Reprint the lines below as they are, minus the pictures.

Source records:
=== Section Start ===
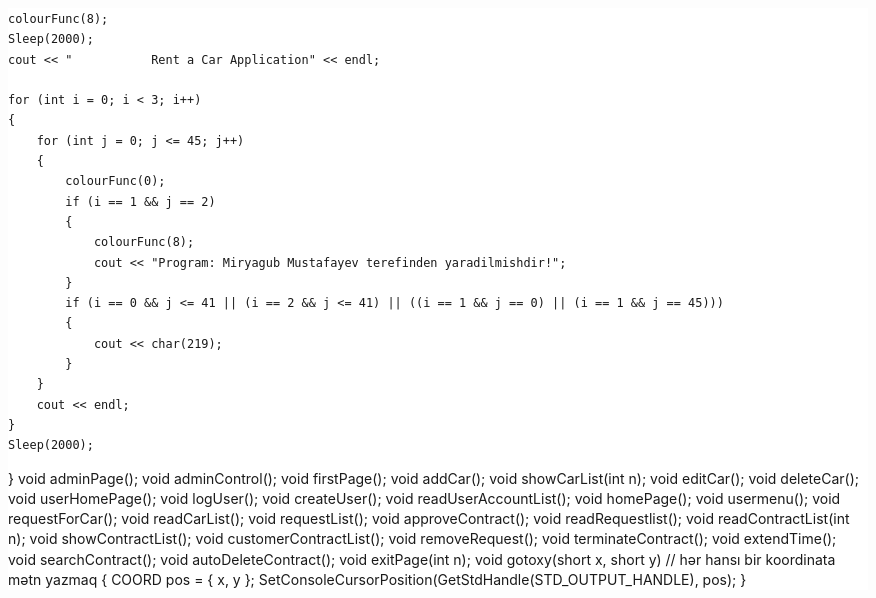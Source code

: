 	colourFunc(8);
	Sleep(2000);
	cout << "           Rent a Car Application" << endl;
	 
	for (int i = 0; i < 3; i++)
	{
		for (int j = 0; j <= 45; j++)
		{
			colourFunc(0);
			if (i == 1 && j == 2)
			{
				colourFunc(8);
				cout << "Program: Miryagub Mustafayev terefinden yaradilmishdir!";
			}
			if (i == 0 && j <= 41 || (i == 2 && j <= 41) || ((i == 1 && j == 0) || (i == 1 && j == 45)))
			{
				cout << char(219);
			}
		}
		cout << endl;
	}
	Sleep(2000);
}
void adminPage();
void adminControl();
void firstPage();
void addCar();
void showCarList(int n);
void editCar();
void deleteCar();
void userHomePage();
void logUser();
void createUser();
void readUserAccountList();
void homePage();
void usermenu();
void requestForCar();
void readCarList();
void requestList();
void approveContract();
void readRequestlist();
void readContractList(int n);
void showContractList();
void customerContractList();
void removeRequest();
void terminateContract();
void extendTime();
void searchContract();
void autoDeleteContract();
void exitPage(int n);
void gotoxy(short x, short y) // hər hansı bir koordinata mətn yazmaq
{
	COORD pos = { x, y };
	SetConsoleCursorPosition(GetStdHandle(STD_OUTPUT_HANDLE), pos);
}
=== Section End ===
Written solution »
Source code

: 	colourFunc(8);
	Sleep(2000);
	cout << "           Rent a Car Application" << endl;
	 
	for (int i = 0; i < 3; i++)
	{
		for (int j = 0; j <= 45; j++)
		{
			colourFunc(0);
			if (i == 1 && j == 2)
			{
				colourFunc(8);
				cout << "Program: Miryagub Mustafayev terefinden yaradilmishdir!";
			}
			if (i == 0 && j <= 41 || (i == 2 && j <= 41) || ((i == 1 && j == 0) || (i == 1 && j == 45)))
			{
				cout << char(219);
			}
		}
		cout << endl;
	}
	Sleep(2000);
}
void adminPage();
void adminControl();
void firstPage();
void addCar();
void showCarList(int n);
void editCar();
void deleteCar();
void userHomePage();
void logUser();
void createUser();
void readUserAccountList();
void homePage();
void usermenu();
void requestForCar();
void readCarList();
void requestList();
void approveContract();
void readRequestlist();
void readContractList(int n);
void showContractList();
void customerContractList();
void removeRequest();
void terminateContract();
void extendTime();
void searchContract();
void autoDeleteContract();
void exitPage(int n);
void gotoxy(short x, short y) // hər hansı bir koordinata mətn yazmaq
{
	COORD pos = { x, y };
	SetConsoleCursorPosition(GetStdHandle(STD_OUTPUT_HANDLE), pos);
}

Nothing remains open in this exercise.